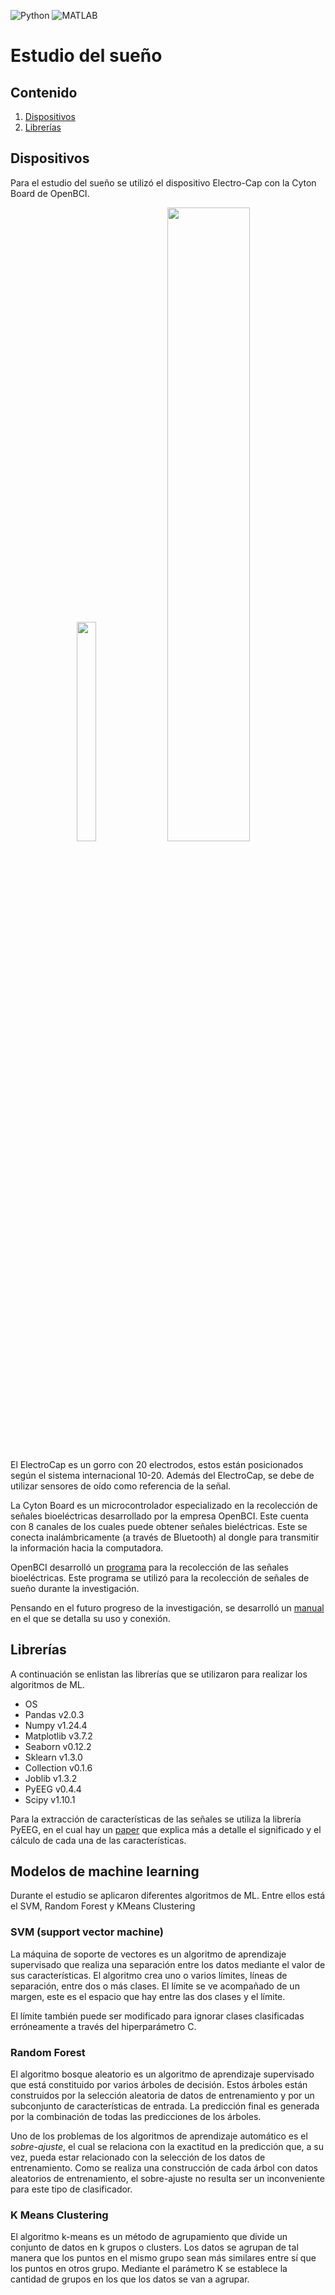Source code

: ![Python](https://img.shields.io/badge/Python-3.8.3-blue)
![MATLAB](https://img.shields.io/badge/MATLAB-R2020a-darkred)
# Estudio del sueño

## Contenido
1. [Dispositivos](#dispositivos)
2. [Librerías](#librerías)

## Dispositivos
Para el estudio del sueño se utilizó el dispositivo Electro-Cap con la Cyton Board de OpenBCI.
<p align="center">
    <img src="./media/electrocap.png" width=25% height=30%>
    <img src="./media/cyton_board.jpeg" width=51%>
</p>

El ElectroCap es un gorro con 20 electrodos, estos están posicionados según el sistema internacional 10-20. Además del ElectroCap, se debe de utilizar sensores de oído como referencia de la señal.

La Cyton Board es un microcontrolador especializado en la recolección de señales bioeléctricas desarrollado por la empresa OpenBCI. Este cuenta con 8 canales de los cuales puede obtener señales bieléctricas. Este se conecta inalámbricamente (a través de Bluetooth) al dongle para transmitir la información hacia la computadora.

OpenBCI desarrolló un [programa](https://openbci.com/downloads) para la recolección de las señales bioeléctricas. Este programa se utilizó para la recolección de señales de sueño durante la investigación.

Pensando en el futuro progreso de la investigación, se desarrolló un [manual](/Manuales/Manual%20de%20uso%20del%20Electro%20Cap%20con%20OpenBCI.pdf) en el que se detalla su uso y conexión.

## Librerías
A continuación se enlistan las librerías que se utilizaron para realizar los algoritmos de ML.
- OS
- Pandas v2.0.3
- Numpy v1.24.4
- Matplotlib v3.7.2
- Seaborn v0.12.2
- Sklearn v1.3.0
- Collection v0.1.6
- Joblib v1.3.2
- PyEEG v0.4.4
- Scipy v1.10.1

Para la extracción de características de las señales se utiliza la librería PyEEG, en el cual hay un [paper](https://www.hindawi.com/journals/cin/2011/406391/) que explica más a detalle el significado y el cálculo de cada una de las características.

## Modelos de machine learning
Durante el estudio se aplicaron diferentes algoritmos de ML. Entre ellos está el SVM, Random Forest y KMeans Clustering

### SVM (support vector machine)
La máquina de soporte de vectores es un algoritmo de aprendizaje supervisado que realiza una separación entre los datos mediante el valor de sus características. El algoritmo crea uno o varios límites, líneas de separación, entre dos o más clases. El límite se ve acompañado de un margen, este es el espacio que hay entre las dos clases y el límite. 

El límite también puede ser modificado para ignorar clases clasificadas erróneamente a través del hiperparámetro C.

### Random Forest
El algoritmo bosque aleatorio es un algoritmo de aprendizaje supervisado que está constituido por varios árboles de decisión. Estos árboles están construidos por la selección aleatoria de datos de entrenamiento y por un subconjunto de características de entrada. La predicción final es generada por la combinación de todas las predicciones de los árboles.

Uno de los problemas de los algoritmos de aprendizaje automático es el *sobre-ajuste*, el cual se relaciona con la exactitud en la predicción que, a su vez, pueda estar relacionado con la selección de los datos de entrenamiento. Como se realiza una construcción de cada árbol con datos aleatorios de entrenamiento, el sobre-ajuste no resulta ser un inconveniente para este tipo de clasificador.

### K Means Clustering
El algoritmo k-means es un método de agrupamiento que divide un conjunto de datos en k grupos o clusters. Los datos se agrupan de tal manera que los puntos en el mismo grupo sean más similares entre sí que los puntos en otros grupo. Mediante el parámetro K se establece la cantidad de grupos en los que los datos se van a agrupar.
::::
Exercise prompt
The answer must be the full listing retyped exactly, with no pictures in it.

Task solution
Source code

: ![Python](https://img.shields.io/badge/Python-3.8.3-blue)
![MATLAB](https://img.shields.io/badge/MATLAB-R2020a-darkred)
# Estudio del sueño

## Contenido
1. [Dispositivos](#dispositivos)
2. [Librerías](#librerías)

## Dispositivos
Para el estudio del sueño se utilizó el dispositivo Electro-Cap con la Cyton Board de OpenBCI.
<p align="center">
    <img src="./media/electrocap.png" width=25% height=30%>
    <img src="./media/cyton_board.jpeg" width=51%>
</p>

El ElectroCap es un gorro con 20 electrodos, estos están posicionados según el sistema internacional 10-20. Además del ElectroCap, se debe de utilizar sensores de oído como referencia de la señal.

La Cyton Board es un microcontrolador especializado en la recolección de señales bioeléctricas desarrollado por la empresa OpenBCI. Este cuenta con 8 canales de los cuales puede obtener señales bieléctricas. Este se conecta inalámbricamente (a través de Bluetooth) al dongle para transmitir la información hacia la computadora.

OpenBCI desarrolló un [programa](https://openbci.com/downloads) para la recolección de las señales bioeléctricas. Este programa se utilizó para la recolección de señales de sueño durante la investigación.

Pensando en el futuro progreso de la investigación, se desarrolló un [manual](/Manuales/Manual%20de%20uso%20del%20Electro%20Cap%20con%20OpenBCI.pdf) en el que se detalla su uso y conexión.

## Librerías
A continuación se enlistan las librerías que se utilizaron para realizar los algoritmos de ML.
- OS
- Pandas v2.0.3
- Numpy v1.24.4
- Matplotlib v3.7.2
- Seaborn v0.12.2
- Sklearn v1.3.0
- Collection v0.1.6
- Joblib v1.3.2
- PyEEG v0.4.4
- Scipy v1.10.1

Para la extracción de características de las señales se utiliza la librería PyEEG, en el cual hay un [paper](https://www.hindawi.com/journals/cin/2011/406391/) que explica más a detalle el significado y el cálculo de cada una de las características.

## Modelos de machine learning
Durante el estudio se aplicaron diferentes algoritmos de ML. Entre ellos está el SVM, Random Forest y KMeans Clustering

### SVM (support vector machine)
La máquina de soporte de vectores es un algoritmo de aprendizaje supervisado que realiza una separación entre los datos mediante el valor de sus características. El algoritmo crea uno o varios límites, líneas de separación, entre dos o más clases. El límite se ve acompañado de un margen, este es el espacio que hay entre las dos clases y el límite. 

El límite también puede ser modificado para ignorar clases clasificadas erróneamente a través del hiperparámetro C.

### Random Forest
El algoritmo bosque aleatorio es un algoritmo de aprendizaje supervisado que está constituido por varios árboles de decisión. Estos árboles están construidos por la selección aleatoria de datos de entrenamiento y por un subconjunto de características de entrada. La predicción final es generada por la combinación de todas las predicciones de los árboles.

Uno de los problemas de los algoritmos de aprendizaje automático es el *sobre-ajuste*, el cual se relaciona con la exactitud en la predicción que, a su vez, pueda estar relacionado con la selección de los datos de entrenamiento. Como se realiza una construcción de cada árbol con datos aleatorios de entrenamiento, el sobre-ajuste no resulta ser un inconveniente para este tipo de clasificador.

### K Means Clustering
El algoritmo k-means es un método de agrupamiento que divide un conjunto de datos en k grupos o clusters. Los datos se agrupan de tal manera que los puntos en el mismo grupo sean más similares entre sí que los puntos en otros grupo. Mediante el parámetro K se establece la cantidad de grupos en los que los datos se van a agrupar.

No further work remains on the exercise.